Procedure `SAMPLE` produces a random sample from a set of units. A simple sample can be obtained by setting the `NSAMPLE` parameter to the required number in the sample, and the `NVALUES` option to the number of units in the set. The `NVALUES` option can be omitted if the required number of units has been defined by a `UNITS` statement earlier in the job.

For a stratified sample, the `NSAMPLE` option should be set to a table containing the required number of units to be sampled at each combination of levels of the factors classifying the table. The `NVALUES` option is not then relevant as the set of units is determined by the values of the classifying factors.

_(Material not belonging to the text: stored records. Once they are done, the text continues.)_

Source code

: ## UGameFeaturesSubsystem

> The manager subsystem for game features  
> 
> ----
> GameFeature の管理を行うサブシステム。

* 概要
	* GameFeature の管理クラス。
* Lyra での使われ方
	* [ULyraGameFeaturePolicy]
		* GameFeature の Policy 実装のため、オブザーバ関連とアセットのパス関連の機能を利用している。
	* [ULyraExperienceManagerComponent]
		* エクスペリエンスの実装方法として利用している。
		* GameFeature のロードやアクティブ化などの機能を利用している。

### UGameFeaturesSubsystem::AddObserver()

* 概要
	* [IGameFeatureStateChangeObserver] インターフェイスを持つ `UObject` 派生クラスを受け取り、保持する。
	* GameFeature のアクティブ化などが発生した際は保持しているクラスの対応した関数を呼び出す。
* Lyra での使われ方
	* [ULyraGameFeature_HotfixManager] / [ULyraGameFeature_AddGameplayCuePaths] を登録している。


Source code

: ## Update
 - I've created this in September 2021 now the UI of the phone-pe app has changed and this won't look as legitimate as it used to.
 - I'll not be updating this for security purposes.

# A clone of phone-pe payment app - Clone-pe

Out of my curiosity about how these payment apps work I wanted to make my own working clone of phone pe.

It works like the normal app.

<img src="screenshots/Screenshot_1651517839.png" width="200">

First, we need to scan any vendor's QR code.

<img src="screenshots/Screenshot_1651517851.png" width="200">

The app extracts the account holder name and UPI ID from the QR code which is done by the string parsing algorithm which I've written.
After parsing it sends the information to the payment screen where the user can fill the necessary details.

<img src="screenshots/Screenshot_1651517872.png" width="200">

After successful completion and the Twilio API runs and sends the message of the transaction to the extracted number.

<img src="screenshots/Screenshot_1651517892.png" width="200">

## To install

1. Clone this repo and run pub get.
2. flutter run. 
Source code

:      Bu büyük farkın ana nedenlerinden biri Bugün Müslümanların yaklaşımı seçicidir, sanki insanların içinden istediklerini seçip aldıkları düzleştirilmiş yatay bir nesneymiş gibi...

The `SAMPLE` parameter must be set to an identifier, which will be formed into a variate containing a set of `NSAMPLE` integers in the range (1…`NVALUES`), obtained by random sampling without replacement. The `SEED` option can be set to define a starting value for the random numbers used to select the units. This can be omitted if some random numbers have already been generated during the current job; `SAMPLE` will then take the numbers that continue the previous sequence.

### Method

For a simple sample, a full set of units (1…`NVALUES`) is randomly ordered and the first `NSAMPLE` values are taken. For a stratified sample, the units are sorted according to levels of the classifying factors (after random ordering) and then the requested number of values are taken for each combination of levels.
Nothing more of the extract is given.